* **Exercise**: Every line of the listing should be retyped exactly, but none of the pictures should be.

::::

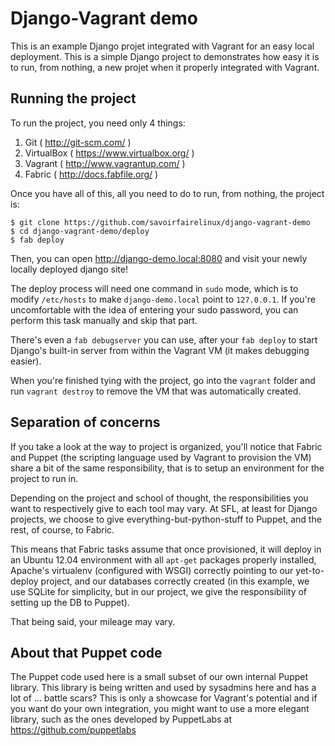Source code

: Django-Vagrant demo
===

This is an example Django projet integrated with Vagrant for an easy local deployment. This
is a simple Django project to demonstrates how easy it is to run, from nothing, a new projet when it
properly integrated with Vagrant.

Running the project
---

To run the project, you need only 4 things:

1. Git ( http://git-scm.com/ )
2. VirtualBox ( https://www.virtualbox.org/ )
3. Vagrant ( http://www.vagrantup.com/ )
4. Fabric ( http://docs.fabfile.org/ )

Once you have all of this, all you need to do to run, from nothing, the project is:

    $ git clone https://github.com/savoirfairelinux/django-vagrant-demo
    $ cd django-vagrant-demo/deploy
    $ fab deploy

Then, you can open http://django-demo.local:8080 and visit your newly locally deployed django site!

The deploy process will need one command in `sudo` mode, which is to modify `/etc/hosts` to make
`django-demo.local` point to `127.0.0.1`. If you're uncomfortable with the idea of entering your
sudo password, you can perform this task manually and skip that part.

There's even a `fab debugserver` you can use, after your `fab deploy` to start Django's built-in
server from within the Vagrant VM (it makes debugging easier).

When you're finished tying with the project, go into the `vagrant` folder and run `vagrant destroy`
to remove the VM that was automatically created.

Separation of concerns
---

If you take a look at the way to project is organized, you'll notice that Fabric and Puppet (the
scripting language used by Vagrant to provision the VM) share a bit of the same responsibility, that
is to setup an environment for the project to run in.

Depending on the project and school of thought, the responsibilities you want to respectively give
to each tool may vary. At SFL, at least for Django projects, we choose to give
everything-but-python-stuff to Puppet, and the rest, of course, to Fabric.

This means that Fabric tasks assume that once provisioned, it will deploy in an Ubuntu 12.04
environment with all `apt-get` packages properly installed, Apache's virtualenv (configured with
WSGI) correctly pointing to our yet-to-deploy project, and our databases correctly created (in this
example, we use SQLite for simplicity, but in our project, we give the responsibility of setting
up the DB to Puppet).

That being said, your mileage may vary.

About that Puppet code
---

The Puppet code used here is a small subset of our own internal Puppet library. This library is
being written and used by sysadmins here and has a lot of ... battle scars? This is only a showcase
for Vagrant's potential and if you want do your own integration, you might want to use a more
elegant library, such as the ones developed by PuppetLabs at https://github.com/puppetlabs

::::

* **Exercise output**:
Source code

: Django-Vagrant demo
===

This is an example Django projet integrated with Vagrant for an easy local deployment. This
is a simple Django project to demonstrates how easy it is to run, from nothing, a new projet when it
properly integrated with Vagrant.

Running the project
---

To run the project, you need only 4 things:

1. Git ( http://git-scm.com/ )
2. VirtualBox ( https://www.virtualbox.org/ )
3. Vagrant ( http://www.vagrantup.com/ )
4. Fabric ( http://docs.fabfile.org/ )

Once you have all of this, all you need to do to run, from nothing, the project is:

    $ git clone https://github.com/savoirfairelinux/django-vagrant-demo
    $ cd django-vagrant-demo/deploy
    $ fab deploy

Then, you can open http://django-demo.local:8080 and visit your newly locally deployed django site!

The deploy process will need one command in `sudo` mode, which is to modify `/etc/hosts` to make
`django-demo.local` point to `127.0.0.1`. If you're uncomfortable with the idea of entering your
sudo password, you can perform this task manually and skip that part.

There's even a `fab debugserver` you can use, after your `fab deploy` to start Django's built-in
server from within the Vagrant VM (it makes debugging easier).

When you're finished tying with the project, go into the `vagrant` folder and run `vagrant destroy`
to remove the VM that was automatically created.

Separation of concerns
---

If you take a look at the way to project is organized, you'll notice that Fabric and Puppet (the
scripting language used by Vagrant to provision the VM) share a bit of the same responsibility, that
is to setup an environment for the project to run in.

Depending on the project and school of thought, the responsibilities you want to respectively give
to each tool may vary. At SFL, at least for Django projects, we choose to give
everything-but-python-stuff to Puppet, and the rest, of course, to Fabric.

This means that Fabric tasks assume that once provisioned, it will deploy in an Ubuntu 12.04
environment with all `apt-get` packages properly installed, Apache's virtualenv (configured with
WSGI) correctly pointing to our yet-to-deploy project, and our databases correctly created (in this
example, we use SQLite for simplicity, but in our project, we give the responsibility of setting
up the DB to Puppet).

That being said, your mileage may vary.

About that Puppet code
---

The Puppet code used here is a small subset of our own internal Puppet library. This library is
being written and used by sysadmins here and has a lot of ... battle scars? This is only a showcase
for Vagrant's potential and if you want do your own integration, you might want to use a more
elegant library, such as the ones developed by PuppetLabs at https://github.com/puppetlabs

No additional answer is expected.